Üç yıl önce, kendisini öldürmek istediği hakkında tweet attığı bildirilen 23 yaşındaki bir kadının kayboluşunu araştıran polis tarafından gözaltına alındı.
Kaybolduktan sonra, erkek kardeşi Twitter hesabına erişti ve şüpheli bir tanıtıcı fark etti ve sonunda onları Shiraishi’nin ikametgahına götürdü ve burada 2017’de Cadılar Bayramı sabahı bir korku evi ortaya çıkardılar.
Dokuz parçalanmış ceset – soğutucularda ve alet kutularında 240 kadar kemik parçası saklanmış – kanıtları gizlemek amacıyla kedi kumu serpilmişti.
Shiraishi suçları kabul etti ve geçen ay mahkemeye şunları söyledi: “Suçumu kabul etmeye ve yüksek mahkemeye başvurmadan cezayı çekmeye hazırım.”
Cezanın temyizinden vazgeçme kararına sadık kalıp kalmayacağı hemen belli değildi.
Japonya, 100’den fazla mahkumun idam cezasına çarptırıldığı ölüm cezasını elinde tutan az sayıdaki gelişmiş ülkeden biri ve buna verilen destek hala yüksek.
Ancak genellikle ceza ile infaz arasında yıllar geçer ve sonuncusu Aralık 2019’da Çinli bir adamın dört kişilik bir aileyi öldürdüğü için asıldığı zamandır.
Shiraishi’nin suçu, Japonya’da intihar ve bunu düşünenlere yardım konusundaki tartışmaları yeniden alevlendirdi.

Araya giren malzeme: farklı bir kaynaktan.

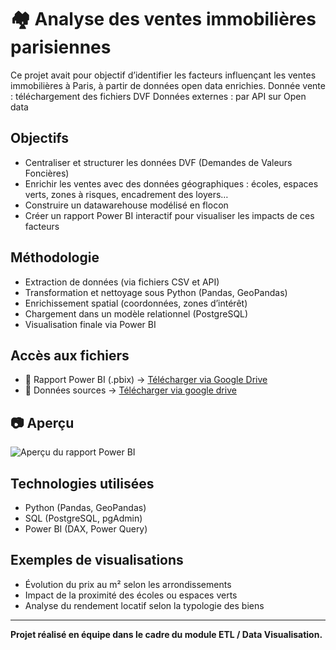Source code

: # 🏘️ Analyse des ventes immobilières parisiennes

Ce projet avait pour objectif d’identifier les facteurs influençant les ventes immobilières à Paris, à partir de données open data enrichies.
Donnée vente : téléchargement des fichiers DVF
Données externes : par API sur Open data

## Objectifs
- Centraliser et structurer les données DVF (Demandes de Valeurs Foncières)
- Enrichir les ventes avec des données géographiques : écoles, espaces verts, zones à risques, encadrement des loyers…
- Construire un datawarehouse modélisé en flocon
- Créer un rapport Power BI interactif pour visualiser les impacts de ces facteurs

## Méthodologie
- Extraction de données (via fichiers CSV et API)
- Transformation et nettoyage sous Python (Pandas, GeoPandas)
- Enrichissement spatial (coordonnées, zones d’intérêt)
- Chargement dans un modèle relationnel (PostgreSQL)
- Visualisation finale via Power BI

## Accès aux fichiers

- 📁 Rapport Power BI (.pbix) → [Télécharger via Google Drive](https://drive.google.com/file/d/1AUfRecW9EAl9ih1BDsMU84pW0jWr-Qu6/view?usp=drive_link)  
- 📁 Données sources  → [Télécharger via google drive](https://drive.google.com/drive/folders/1Xk3dAhaE9kh_IQRuOBfOWyDp6Z1XhMrx?usp=drive_link)

## 📷 Aperçu

![Aperçu du rapport Power BI](./captures/)

## Technologies utilisées
- Python (Pandas, GeoPandas)
- SQL (PostgreSQL, pgAdmin)
- Power BI (DAX, Power Query)

## Exemples de visualisations
- Évolution du prix au m² selon les arrondissements
- Impact de la proximité des écoles ou espaces verts
- Analyse du rendement locatif selon la typologie des biens

---

**Projet réalisé en équipe dans le cadre du module ETL / Data Visualisation.**
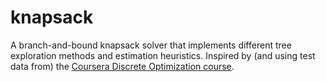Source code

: # knapsack
A branch-and-bound knapsack solver that implements different tree exploration methods and estimation heuristics. Inspired by (and using test data from) the [Coursera Discrete Optimization course](https://www.coursera.org/learn/discrete-optimization).
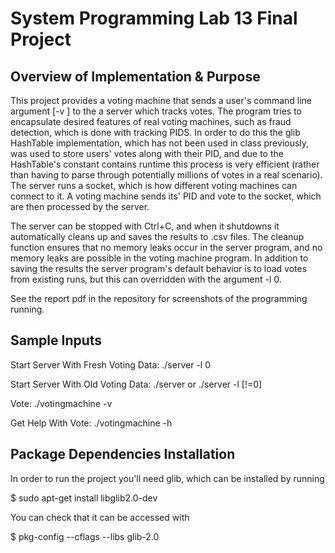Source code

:# System Programming Lab 13 Final Project
## Overview of Implementation & Purpose
This project provides a voting machine that sends a user's command line argument [-v <vote>] to the a server which tracks votes. The program tries to encapsulate desired
features of real voting machines, such as fraud detection, which is done with tracking PIDS. In order to do this the glib HashTable implementation, which has not been used
in class previously, was used to store users' votes along with their PID, and due to the HashTable's constant contains runtime this process is very efficient 
(rather than having to parse through potentially millions of votes in a real scenario). The server runs a socket, which is how different voting machines can connect to it. A
voting machine sends its' PID and vote to the socket, which are then processed by the server.

The server can be stopped with Ctrl+C, and when it shutdowns it automatically cleans up and saves the results to .csv files. The cleanup function ensures that no memory 
leaks occur in the server program, and no memory leaks are possible in the voting machine program. In addition to saving the results the server program's default behavior is to load votes from existing runs, but this can overridden with the argument -l 0.

See the report pdf in the repository for screenshots of the programming running.

## Sample Inputs

Start Server With Fresh Voting Data: ./server -l 0

Start Server With Old Voting Data: ./server or ./server -l [!=0]


Vote: ./votingmachine -v <vote>

Get Help With Vote: ./votingmachine -h


## Package Dependencies Installation
In order to run the project you'll need glib, which can be installed by running

$ sudo apt-get install libglib2.0-dev

You can check that it can be accessed with

$ pkg-config --cflags --libs glib-2.0





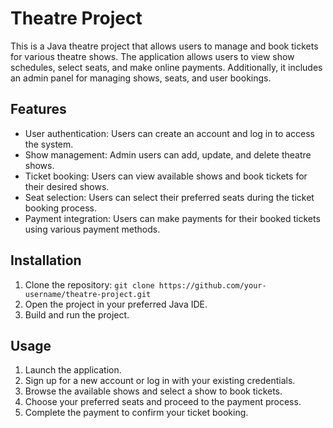 # Theatre Project

This is a Java theatre project that allows users to manage and book tickets for various theatre shows. The application allows users to view show schedules, select seats, and make online payments. Additionally, it includes an admin panel for managing shows, seats, and user bookings.

## Features

- User authentication: Users can create an account and log in to access the system.
- Show management: Admin users can add, update, and delete theatre shows.
- Ticket booking: Users can view available shows and book tickets for their desired shows.
- Seat selection: Users can select their preferred seats during the ticket booking process.
- Payment integration: Users can make payments for their booked tickets using various payment methods.

## Installation

1. Clone the repository: `git clone https://github.com/your-username/theatre-project.git`
2. Open the project in your preferred Java IDE.
3. Build and run the project.

## Usage

1. Launch the application.
2. Sign up for a new account or log in with your existing credentials.
3. Browse the available shows and select a show to book tickets.
4. Choose your preferred seats and proceed to the payment process.
5. Complete the payment to confirm your ticket booking.
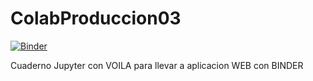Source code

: 

# ColabProduccion03

[![Binder](https://mybinder.org/badge_logo.svg)](https://mybinder.org/v2/gh/ragnor-devop/ColabProduccion03/HEAD)

Cuaderno Jupyter con VOILA para llevar a aplicacion WEB con BINDER
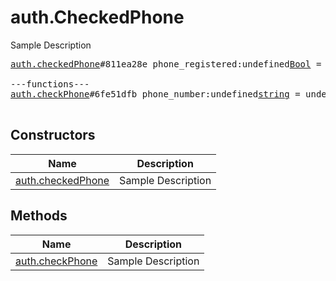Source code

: # auth.CheckedPhone

Sample Description

<pre>
<a href="../constructor/auth.checkedPhone">auth.checkedPhone</a>#811ea28e phone_registered:undefined<a href="../type/Bool.md">Bool</a> = undefined<a href="../type/auth.CheckedPhone.md">auth.CheckedPhone</a>;

---functions---
<a href="../method/auth.checkPhone">auth.checkPhone</a>#6fe51dfb phone_number:undefined<a href="../type/string.md">string</a> = undefined<a href="../type/auth.CheckedPhone.md">auth.CheckedPhone</a>;

</pre>

## Constructors

| Name | Description |
|------|-------------|
| [auth.checkedPhone](../constructor/auth.checkedPhone.md) | Sample Description |

## Methods

| Name | Description |
|------|-------------|
| [auth.checkPhone](../method/auth.checkPhone.md) | Sample Description |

Japonya, her yıl 20.000’den fazla insanın hayatını kaybettiği Yedi sanayileşmiş ülkeden oluşan Grup arasında en yüksek intihar oranına sahip ülkedir.
2003’teki zirveden bu yana rakamlar düştü, ancak koronavirüs pandemisinin ardından intihar oranlarının yeniden yükseldiğine dair işaretler var.